All neural networks are trained for 1500 epochs and use a batch size of 256. The best model (criterion: validation loss) is selected for final testing.

Results

Let’s see how the algorithms perform:

It seems like drive diagnosis is easy. Neural Networks, XGBoost and Random Forests are almost free of false predictions. Decision trees perform quite good as well. Gaussian Naive Bayes is super fast but doesn’t yield results that meet any standards quality-wise. Again, this seems to be another dataset where AdaBoost fails. I’m not too sure if I still use to few hyperparameters.

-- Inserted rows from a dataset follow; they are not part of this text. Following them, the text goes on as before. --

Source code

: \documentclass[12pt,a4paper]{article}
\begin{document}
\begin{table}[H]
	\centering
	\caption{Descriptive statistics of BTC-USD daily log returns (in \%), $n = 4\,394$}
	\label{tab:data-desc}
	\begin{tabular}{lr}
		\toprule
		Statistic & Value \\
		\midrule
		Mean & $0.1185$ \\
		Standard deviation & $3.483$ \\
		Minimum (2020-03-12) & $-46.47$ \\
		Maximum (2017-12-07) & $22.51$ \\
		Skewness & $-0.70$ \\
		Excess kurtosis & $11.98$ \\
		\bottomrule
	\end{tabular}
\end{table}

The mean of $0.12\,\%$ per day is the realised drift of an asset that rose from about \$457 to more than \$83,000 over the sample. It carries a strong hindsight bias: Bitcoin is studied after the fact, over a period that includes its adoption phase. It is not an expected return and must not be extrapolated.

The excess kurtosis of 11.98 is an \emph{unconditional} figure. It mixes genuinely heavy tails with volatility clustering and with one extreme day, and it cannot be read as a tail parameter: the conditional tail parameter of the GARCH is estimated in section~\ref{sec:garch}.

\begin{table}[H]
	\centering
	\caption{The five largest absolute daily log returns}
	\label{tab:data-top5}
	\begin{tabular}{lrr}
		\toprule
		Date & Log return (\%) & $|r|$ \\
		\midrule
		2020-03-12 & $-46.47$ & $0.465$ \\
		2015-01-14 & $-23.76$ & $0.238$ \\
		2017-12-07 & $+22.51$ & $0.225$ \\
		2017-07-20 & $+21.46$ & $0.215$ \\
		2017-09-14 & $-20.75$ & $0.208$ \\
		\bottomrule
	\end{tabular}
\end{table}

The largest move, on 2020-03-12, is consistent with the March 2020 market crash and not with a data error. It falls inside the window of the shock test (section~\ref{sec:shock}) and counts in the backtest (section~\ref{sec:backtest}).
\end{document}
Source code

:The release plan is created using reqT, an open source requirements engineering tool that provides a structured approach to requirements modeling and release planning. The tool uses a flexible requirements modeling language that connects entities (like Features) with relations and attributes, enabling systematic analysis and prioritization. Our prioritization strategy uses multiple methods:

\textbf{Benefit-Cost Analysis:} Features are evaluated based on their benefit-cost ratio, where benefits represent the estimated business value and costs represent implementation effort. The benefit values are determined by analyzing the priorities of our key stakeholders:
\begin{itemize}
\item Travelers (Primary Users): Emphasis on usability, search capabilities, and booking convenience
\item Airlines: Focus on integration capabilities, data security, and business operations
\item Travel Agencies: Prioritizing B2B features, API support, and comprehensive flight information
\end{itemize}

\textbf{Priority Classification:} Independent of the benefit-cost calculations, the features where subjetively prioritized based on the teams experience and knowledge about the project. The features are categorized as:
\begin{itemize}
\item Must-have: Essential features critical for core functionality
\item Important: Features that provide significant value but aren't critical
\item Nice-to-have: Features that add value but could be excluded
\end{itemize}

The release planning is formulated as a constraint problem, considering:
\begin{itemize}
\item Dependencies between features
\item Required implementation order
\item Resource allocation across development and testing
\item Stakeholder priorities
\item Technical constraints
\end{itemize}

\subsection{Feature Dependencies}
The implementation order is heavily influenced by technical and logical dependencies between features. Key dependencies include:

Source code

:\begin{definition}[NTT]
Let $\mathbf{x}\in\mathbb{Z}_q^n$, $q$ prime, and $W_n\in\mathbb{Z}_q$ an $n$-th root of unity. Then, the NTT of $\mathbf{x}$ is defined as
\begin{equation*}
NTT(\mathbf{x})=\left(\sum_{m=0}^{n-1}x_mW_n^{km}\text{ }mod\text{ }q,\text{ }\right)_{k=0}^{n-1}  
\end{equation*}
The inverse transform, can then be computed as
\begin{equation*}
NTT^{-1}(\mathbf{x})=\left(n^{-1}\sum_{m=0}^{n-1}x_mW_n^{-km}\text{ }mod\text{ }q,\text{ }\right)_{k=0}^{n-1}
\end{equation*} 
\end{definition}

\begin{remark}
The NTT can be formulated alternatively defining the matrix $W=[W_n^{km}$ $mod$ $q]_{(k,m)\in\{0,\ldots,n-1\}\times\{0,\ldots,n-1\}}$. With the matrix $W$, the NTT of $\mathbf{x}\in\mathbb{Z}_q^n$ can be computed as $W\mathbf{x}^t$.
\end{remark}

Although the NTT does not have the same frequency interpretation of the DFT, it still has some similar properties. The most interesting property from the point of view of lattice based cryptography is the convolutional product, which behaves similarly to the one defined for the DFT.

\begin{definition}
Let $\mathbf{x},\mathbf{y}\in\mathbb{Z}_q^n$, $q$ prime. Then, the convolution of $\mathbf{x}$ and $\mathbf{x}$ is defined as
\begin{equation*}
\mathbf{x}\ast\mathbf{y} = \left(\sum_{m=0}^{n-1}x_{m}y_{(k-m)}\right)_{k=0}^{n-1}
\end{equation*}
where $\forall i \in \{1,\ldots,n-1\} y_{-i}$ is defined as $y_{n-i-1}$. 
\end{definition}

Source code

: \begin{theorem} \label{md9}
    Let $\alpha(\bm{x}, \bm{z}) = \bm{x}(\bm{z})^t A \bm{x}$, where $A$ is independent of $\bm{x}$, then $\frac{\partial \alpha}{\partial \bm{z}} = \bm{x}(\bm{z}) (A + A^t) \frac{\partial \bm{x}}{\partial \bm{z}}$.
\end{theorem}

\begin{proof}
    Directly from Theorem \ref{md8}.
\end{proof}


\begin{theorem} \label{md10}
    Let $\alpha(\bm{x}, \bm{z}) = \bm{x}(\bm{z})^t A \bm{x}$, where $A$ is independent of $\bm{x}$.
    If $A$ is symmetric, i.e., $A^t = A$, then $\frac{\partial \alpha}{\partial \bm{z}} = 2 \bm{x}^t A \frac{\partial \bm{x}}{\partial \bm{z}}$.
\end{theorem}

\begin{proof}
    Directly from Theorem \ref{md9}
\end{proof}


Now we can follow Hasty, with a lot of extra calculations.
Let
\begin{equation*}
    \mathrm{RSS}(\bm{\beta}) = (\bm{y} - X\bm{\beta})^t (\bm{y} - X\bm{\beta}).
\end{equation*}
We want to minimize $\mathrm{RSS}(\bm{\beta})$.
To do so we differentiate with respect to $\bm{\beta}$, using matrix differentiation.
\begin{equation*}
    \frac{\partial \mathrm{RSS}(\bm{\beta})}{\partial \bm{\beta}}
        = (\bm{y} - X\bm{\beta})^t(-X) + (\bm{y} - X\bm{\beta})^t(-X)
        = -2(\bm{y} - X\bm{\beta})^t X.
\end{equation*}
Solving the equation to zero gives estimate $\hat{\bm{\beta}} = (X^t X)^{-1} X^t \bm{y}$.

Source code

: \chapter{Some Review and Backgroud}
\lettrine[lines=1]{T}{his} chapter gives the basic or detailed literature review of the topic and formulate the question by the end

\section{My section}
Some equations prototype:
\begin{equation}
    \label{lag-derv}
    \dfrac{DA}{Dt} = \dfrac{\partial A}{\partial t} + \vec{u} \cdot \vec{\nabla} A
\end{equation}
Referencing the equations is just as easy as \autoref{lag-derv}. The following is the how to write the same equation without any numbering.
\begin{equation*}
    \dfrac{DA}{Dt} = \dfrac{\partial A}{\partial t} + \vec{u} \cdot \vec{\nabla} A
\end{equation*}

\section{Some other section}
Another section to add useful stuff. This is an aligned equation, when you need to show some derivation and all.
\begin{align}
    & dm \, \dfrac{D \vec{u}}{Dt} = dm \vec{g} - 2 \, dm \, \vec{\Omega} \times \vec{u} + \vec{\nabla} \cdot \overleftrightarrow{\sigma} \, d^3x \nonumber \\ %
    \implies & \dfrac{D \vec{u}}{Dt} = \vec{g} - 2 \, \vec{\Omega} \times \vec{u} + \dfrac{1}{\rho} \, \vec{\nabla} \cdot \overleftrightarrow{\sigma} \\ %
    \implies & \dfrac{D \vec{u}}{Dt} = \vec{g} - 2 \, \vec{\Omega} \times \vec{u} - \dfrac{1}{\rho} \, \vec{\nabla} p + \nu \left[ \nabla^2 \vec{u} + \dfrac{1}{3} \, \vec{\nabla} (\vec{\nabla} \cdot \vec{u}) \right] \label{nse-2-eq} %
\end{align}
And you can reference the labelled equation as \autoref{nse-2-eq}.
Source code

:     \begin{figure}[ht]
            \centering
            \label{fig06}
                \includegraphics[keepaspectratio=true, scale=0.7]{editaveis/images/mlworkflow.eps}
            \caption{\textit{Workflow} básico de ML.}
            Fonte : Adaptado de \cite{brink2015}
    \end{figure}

Since the original publication doesn’t contain any clear metrics, I can’t compare the results. If the figures in the publication show something similar, then I would say that we will outperform the fuzzy logic approach even with pure decision trees.

References

[1] Lohweg, V.; Paschke, F.; Bayer, C.; Bator, M.; Mönks, W.; Dicks, A.; Enge-Rosenblatt, O. (2013): Sensorlose Zustandsüberwachung and Synchronmotoren. Proceedings. 23. Workshop Computational Intelligence. doi: 10.5445/KSP/1000036887.

Acknowledgements

I would like to thank the authors from the original publication for making the dataset available.